Print out the data below in full and exactly, skipping the pictures.

Records drawn from a dataset:
#####
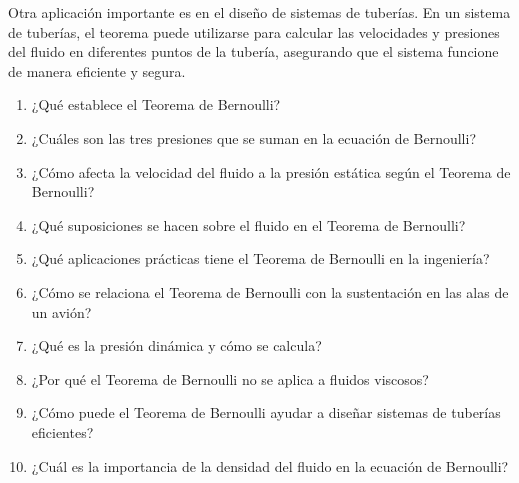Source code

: \documentclass[../main]{subfiles}
\begin{document}
Otra aplicación importante es en el diseño de sistemas de tuberías. En un sistema de tuberías, el teorema puede utilizarse para calcular las velocidades y presiones del fluido en diferentes puntos de la tubería, asegurando que el sistema funcione de manera eficiente y segura.

\begin{enumerate}
    \item ¿Qué establece el Teorema de Bernoulli?
    \item ¿Cuáles son las tres presiones que se suman en la ecuación de Bernoulli?
    \item ¿Cómo afecta la velocidad del fluido a la presión estática según el Teorema de Bernoulli?
    \item ¿Qué suposiciones se hacen sobre el fluido en el Teorema de Bernoulli?
    \item ¿Qué aplicaciones prácticas tiene el Teorema de Bernoulli en la ingeniería?
    \item ¿Cómo se relaciona el Teorema de Bernoulli con la sustentación en las alas de un avión?
    \item ¿Qué es la presión dinámica y cómo se calcula?
    \item ¿Por qué el Teorema de Bernoulli no se aplica a fluidos viscosos?
    \item ¿Cómo puede el Teorema de Bernoulli ayudar a diseñar sistemas de tuberías eficientes?
    \item ¿Cuál es la importancia de la densidad del fluido en la ecuación de Bernoulli?
\end{enumerate}
\end{document}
#####
### Solution
Source code

: \documentclass[../main]{subfiles}
\begin{document}
Otra aplicación importante es en el diseño de sistemas de tuberías. En un sistema de tuberías, el teorema puede utilizarse para calcular las velocidades y presiones del fluido en diferentes puntos de la tubería, asegurando que el sistema funcione de manera eficiente y segura.

\begin{enumerate}
    \item ¿Qué establece el Teorema de Bernoulli?
    \item ¿Cuáles son las tres presiones que se suman en la ecuación de Bernoulli?
    \item ¿Cómo afecta la velocidad del fluido a la presión estática según el Teorema de Bernoulli?
    \item ¿Qué suposiciones se hacen sobre el fluido en el Teorema de Bernoulli?
    \item ¿Qué aplicaciones prácticas tiene el Teorema de Bernoulli en la ingeniería?
    \item ¿Cómo se relaciona el Teorema de Bernoulli con la sustentación en las alas de un avión?
    \item ¿Qué es la presión dinámica y cómo se calcula?
    \item ¿Por qué el Teorema de Bernoulli no se aplica a fluidos viscosos?
    \item ¿Cómo puede el Teorema de Bernoulli ayudar a diseñar sistemas de tuberías eficientes?
    \item ¿Cuál es la importancia de la densidad del fluido en la ecuación de Bernoulli?
\end{enumerate}
\end{document}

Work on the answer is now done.